» Assignment: Wherever the string "hierarchies" occurs in a line of these records, report that line.

» Data extracts:
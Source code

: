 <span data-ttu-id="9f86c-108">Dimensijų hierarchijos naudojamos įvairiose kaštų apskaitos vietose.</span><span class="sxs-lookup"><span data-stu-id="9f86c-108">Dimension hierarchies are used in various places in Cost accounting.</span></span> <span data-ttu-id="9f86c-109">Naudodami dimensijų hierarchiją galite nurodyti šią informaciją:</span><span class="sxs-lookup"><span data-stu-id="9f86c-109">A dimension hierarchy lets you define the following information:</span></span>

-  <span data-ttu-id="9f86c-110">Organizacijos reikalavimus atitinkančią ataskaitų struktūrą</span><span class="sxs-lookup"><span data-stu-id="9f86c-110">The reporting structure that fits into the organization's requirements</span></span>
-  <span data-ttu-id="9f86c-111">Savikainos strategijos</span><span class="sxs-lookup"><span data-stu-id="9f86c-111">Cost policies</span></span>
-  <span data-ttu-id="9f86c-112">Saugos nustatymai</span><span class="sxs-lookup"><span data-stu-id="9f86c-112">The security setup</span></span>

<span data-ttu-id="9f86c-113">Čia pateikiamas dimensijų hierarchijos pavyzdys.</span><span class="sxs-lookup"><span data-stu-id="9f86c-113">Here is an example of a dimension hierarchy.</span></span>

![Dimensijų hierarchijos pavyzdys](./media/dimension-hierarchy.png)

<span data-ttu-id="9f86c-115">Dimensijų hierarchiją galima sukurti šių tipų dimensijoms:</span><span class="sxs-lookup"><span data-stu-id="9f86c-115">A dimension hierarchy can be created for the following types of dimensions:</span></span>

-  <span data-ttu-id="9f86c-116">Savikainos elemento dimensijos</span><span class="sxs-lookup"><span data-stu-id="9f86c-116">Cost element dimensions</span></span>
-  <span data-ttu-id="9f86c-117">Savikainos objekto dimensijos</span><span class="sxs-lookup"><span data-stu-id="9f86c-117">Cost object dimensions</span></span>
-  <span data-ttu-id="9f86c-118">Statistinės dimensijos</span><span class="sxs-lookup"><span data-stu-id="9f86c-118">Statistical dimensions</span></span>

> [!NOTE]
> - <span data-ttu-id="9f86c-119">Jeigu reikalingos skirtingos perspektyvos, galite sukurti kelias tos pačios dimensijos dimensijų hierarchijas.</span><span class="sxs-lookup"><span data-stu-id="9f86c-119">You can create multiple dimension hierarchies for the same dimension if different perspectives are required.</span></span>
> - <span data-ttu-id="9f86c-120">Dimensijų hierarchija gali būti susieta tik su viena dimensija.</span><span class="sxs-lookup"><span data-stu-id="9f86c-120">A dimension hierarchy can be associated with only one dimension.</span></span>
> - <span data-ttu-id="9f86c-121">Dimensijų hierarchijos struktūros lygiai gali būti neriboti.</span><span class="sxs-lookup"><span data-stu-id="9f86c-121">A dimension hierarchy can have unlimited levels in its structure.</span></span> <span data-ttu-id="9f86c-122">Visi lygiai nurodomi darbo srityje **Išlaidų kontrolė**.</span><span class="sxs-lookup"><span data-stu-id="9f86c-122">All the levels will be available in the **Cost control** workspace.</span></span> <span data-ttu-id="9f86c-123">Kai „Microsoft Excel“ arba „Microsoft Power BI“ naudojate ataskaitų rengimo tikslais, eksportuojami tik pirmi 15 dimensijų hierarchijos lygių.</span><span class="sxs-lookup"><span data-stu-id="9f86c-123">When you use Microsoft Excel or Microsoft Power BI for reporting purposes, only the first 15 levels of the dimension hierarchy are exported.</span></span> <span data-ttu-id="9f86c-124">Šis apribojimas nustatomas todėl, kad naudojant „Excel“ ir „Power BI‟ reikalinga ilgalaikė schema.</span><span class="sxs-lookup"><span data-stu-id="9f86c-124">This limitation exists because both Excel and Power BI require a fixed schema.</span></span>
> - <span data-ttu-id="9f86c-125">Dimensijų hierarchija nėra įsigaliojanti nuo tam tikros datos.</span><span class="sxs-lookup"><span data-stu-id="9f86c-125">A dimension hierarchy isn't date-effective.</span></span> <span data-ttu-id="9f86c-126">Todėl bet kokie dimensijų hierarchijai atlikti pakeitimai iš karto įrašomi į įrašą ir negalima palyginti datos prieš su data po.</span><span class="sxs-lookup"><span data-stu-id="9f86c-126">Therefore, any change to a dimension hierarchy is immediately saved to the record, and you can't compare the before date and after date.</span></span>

» Response to this task:
: <span data-ttu-id="9f86c-108">Dimensijų hierarchijos naudojamos įvairiose kaštų apskaitos vietose.</span><span class="sxs-lookup"><span data-stu-id="9f86c-108">Dimension hierarchies are used in various places in Cost accounting.</span></span> <span data-ttu-id="9f86c-109">Naudodami dimensijų hierarchiją galite nurodyti šią informaciją:</span><span class="sxs-lookup"><span data-stu-id="9f86c-109">A dimension hierarchy lets you define the following information:</span></span>
> - <span data-ttu-id="9f86c-119">Jeigu reikalingos skirtingos perspektyvos, galite sukurti kelias tos pačios dimensijos dimensijų hierarchijas.</span><span class="sxs-lookup"><span data-stu-id="9f86c-119">You can create multiple dimension hierarchies for the same dimension if different perspectives are required.</span></span>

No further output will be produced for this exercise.